[Dataset entries]
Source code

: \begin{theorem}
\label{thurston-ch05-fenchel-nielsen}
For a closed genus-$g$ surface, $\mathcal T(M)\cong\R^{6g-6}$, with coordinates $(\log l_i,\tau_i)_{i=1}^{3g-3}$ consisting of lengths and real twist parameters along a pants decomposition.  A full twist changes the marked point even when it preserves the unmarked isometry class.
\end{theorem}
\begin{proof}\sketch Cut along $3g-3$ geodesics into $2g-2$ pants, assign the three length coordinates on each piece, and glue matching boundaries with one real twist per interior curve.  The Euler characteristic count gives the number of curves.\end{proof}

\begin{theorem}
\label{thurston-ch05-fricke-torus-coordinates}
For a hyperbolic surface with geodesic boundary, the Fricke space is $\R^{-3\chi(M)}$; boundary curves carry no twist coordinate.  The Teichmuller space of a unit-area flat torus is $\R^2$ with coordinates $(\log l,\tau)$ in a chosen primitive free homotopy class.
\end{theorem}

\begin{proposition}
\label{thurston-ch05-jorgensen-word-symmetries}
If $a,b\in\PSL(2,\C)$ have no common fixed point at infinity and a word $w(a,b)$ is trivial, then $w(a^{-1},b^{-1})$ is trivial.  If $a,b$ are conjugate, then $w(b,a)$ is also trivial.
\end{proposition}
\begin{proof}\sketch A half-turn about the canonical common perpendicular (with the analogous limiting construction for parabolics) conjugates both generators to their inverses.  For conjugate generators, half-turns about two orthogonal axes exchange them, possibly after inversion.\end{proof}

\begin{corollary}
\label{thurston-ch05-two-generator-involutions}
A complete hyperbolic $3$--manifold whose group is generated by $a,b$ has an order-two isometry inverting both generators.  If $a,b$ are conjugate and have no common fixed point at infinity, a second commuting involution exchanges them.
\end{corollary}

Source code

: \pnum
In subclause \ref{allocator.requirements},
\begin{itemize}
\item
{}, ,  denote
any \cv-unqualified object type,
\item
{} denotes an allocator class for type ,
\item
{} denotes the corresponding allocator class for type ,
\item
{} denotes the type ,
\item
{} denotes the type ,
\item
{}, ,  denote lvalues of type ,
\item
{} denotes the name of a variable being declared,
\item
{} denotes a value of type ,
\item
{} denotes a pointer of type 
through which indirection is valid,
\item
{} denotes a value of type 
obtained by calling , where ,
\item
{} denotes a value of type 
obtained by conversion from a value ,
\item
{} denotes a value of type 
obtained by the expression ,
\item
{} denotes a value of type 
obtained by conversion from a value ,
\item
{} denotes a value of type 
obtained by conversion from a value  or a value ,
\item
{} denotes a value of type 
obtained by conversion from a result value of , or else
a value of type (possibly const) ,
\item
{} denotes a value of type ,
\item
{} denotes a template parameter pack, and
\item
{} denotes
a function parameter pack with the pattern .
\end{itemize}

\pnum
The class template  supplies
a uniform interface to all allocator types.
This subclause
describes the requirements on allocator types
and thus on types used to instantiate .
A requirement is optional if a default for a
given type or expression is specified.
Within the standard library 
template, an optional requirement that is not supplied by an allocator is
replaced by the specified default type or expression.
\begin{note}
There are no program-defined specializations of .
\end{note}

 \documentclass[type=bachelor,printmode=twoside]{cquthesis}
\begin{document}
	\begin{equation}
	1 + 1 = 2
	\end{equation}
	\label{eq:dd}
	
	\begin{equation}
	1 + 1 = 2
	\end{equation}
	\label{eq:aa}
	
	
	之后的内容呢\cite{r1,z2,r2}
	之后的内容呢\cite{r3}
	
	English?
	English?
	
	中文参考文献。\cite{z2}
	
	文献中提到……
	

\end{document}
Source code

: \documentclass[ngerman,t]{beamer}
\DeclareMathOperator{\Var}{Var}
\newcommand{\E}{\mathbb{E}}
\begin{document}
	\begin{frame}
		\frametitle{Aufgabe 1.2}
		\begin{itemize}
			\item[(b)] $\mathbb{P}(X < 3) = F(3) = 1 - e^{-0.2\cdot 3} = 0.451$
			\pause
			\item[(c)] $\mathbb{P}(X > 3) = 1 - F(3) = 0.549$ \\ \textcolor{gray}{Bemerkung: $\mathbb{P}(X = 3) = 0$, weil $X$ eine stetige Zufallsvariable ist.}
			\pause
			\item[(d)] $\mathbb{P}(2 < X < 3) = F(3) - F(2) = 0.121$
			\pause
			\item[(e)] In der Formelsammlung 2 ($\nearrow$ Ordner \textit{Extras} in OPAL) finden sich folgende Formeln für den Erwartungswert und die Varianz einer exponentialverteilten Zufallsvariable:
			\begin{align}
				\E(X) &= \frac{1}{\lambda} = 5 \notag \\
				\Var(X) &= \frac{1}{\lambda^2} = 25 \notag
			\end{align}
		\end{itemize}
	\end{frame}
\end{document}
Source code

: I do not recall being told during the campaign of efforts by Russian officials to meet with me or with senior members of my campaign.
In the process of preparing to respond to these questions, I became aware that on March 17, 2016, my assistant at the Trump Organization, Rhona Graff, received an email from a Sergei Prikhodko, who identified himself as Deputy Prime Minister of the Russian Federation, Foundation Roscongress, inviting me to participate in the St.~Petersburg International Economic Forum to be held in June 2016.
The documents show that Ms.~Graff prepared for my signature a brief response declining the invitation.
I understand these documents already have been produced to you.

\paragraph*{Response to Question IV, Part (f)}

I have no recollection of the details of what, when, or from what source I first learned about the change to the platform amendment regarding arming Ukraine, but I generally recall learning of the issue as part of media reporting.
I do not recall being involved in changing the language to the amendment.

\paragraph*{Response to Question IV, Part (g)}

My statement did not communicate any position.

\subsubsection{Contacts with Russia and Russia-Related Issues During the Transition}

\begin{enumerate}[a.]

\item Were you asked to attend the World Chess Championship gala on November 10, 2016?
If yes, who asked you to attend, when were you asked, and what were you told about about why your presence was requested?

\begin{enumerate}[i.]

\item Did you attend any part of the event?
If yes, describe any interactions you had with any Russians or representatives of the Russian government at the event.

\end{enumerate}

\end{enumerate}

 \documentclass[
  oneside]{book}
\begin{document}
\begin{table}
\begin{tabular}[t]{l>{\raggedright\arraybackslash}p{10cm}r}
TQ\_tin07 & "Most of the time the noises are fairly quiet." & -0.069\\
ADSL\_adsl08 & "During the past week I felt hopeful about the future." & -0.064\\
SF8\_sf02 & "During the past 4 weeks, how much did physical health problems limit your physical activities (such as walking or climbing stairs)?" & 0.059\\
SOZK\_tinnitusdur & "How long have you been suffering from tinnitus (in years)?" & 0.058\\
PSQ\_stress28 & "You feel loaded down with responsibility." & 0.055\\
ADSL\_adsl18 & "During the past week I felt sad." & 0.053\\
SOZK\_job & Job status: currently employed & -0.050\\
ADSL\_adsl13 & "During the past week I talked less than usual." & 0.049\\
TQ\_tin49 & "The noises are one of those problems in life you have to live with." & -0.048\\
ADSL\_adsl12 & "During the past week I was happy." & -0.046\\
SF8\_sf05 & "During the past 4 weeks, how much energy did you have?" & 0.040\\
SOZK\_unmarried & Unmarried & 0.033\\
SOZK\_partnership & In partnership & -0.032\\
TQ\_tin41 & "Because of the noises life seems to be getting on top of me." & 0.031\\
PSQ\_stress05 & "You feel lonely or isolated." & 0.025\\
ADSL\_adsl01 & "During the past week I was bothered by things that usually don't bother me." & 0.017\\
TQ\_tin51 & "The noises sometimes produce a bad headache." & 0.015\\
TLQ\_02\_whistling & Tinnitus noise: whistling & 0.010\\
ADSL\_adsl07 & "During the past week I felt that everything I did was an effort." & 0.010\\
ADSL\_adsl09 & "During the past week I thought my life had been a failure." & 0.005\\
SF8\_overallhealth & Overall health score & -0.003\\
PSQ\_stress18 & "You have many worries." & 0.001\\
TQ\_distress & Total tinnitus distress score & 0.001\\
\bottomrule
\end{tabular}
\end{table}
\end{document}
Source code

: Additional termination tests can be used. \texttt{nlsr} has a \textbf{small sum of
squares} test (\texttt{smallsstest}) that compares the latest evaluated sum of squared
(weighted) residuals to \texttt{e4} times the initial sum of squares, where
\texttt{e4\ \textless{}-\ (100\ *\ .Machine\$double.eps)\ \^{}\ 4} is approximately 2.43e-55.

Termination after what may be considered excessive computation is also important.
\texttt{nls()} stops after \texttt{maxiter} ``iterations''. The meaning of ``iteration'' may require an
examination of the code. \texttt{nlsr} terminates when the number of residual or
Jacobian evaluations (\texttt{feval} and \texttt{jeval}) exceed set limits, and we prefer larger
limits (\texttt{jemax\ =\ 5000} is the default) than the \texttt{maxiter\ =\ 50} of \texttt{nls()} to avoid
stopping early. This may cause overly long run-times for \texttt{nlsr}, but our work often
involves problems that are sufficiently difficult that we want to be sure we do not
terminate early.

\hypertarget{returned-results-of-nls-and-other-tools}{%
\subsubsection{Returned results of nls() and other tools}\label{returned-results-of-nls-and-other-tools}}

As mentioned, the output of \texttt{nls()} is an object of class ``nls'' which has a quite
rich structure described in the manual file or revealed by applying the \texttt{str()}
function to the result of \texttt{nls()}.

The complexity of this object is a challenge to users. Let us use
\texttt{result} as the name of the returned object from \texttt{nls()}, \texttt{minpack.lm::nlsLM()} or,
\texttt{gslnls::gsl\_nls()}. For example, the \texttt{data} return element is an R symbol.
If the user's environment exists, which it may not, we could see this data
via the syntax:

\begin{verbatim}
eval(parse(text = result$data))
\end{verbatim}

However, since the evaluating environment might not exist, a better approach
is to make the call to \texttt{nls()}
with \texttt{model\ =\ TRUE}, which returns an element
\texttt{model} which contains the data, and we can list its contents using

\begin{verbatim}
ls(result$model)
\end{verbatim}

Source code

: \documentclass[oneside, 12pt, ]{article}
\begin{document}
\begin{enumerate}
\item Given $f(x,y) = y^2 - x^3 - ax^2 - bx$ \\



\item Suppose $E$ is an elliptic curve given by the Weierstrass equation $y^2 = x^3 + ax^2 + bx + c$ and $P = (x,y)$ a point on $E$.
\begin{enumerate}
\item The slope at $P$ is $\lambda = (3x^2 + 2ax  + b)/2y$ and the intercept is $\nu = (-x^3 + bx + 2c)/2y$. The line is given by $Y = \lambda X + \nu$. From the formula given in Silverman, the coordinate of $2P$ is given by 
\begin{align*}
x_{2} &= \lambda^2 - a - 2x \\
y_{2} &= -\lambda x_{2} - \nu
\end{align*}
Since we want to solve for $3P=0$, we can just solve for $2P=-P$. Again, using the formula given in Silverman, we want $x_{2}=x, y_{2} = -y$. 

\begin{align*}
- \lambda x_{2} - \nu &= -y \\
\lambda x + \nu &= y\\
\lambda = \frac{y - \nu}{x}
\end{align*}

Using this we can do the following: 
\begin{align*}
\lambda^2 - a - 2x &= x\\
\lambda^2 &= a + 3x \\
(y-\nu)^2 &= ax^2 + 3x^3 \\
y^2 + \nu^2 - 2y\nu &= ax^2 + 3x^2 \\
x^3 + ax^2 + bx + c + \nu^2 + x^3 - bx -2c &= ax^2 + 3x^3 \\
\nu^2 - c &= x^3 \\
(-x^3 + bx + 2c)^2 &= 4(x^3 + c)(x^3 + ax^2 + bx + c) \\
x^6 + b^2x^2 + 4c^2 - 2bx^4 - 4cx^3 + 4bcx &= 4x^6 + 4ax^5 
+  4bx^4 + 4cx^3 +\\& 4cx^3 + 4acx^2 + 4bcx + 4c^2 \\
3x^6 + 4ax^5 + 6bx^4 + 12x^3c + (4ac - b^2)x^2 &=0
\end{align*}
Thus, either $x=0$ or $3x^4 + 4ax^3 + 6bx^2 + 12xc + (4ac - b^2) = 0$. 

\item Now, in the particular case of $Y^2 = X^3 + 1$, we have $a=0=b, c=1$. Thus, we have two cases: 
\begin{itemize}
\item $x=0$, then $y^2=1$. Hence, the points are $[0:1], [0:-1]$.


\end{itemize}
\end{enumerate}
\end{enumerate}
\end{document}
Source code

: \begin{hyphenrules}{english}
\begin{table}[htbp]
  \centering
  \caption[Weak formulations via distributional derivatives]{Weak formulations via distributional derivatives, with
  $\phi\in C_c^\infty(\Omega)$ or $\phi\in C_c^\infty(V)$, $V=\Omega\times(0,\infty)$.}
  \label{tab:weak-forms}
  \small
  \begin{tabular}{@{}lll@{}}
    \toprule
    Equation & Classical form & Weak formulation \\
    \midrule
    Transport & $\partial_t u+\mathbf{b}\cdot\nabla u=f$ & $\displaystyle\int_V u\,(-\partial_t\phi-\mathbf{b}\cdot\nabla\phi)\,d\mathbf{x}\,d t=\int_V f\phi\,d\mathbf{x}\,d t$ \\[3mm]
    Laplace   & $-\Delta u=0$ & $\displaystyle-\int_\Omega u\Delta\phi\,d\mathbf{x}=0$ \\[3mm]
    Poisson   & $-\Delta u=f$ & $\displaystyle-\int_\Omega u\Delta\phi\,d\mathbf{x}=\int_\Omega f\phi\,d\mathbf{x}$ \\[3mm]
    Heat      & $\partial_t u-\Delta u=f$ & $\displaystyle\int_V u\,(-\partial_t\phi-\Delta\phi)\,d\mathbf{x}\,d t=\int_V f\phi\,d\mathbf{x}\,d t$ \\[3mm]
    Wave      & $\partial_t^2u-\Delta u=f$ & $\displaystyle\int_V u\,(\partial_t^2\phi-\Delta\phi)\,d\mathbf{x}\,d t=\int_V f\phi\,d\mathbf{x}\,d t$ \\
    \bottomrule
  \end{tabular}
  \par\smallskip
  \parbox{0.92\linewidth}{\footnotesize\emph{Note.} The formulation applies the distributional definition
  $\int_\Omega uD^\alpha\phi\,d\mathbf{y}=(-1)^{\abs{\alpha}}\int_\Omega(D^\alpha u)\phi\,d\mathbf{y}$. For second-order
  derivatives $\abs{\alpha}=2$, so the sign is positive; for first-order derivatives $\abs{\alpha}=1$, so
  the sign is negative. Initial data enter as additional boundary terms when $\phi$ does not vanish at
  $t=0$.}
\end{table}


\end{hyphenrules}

**WORK REQUEST:**
From the data above, state how many lines contain the string "name", offering no other words.

**WRITTEN RESPONSE:**
2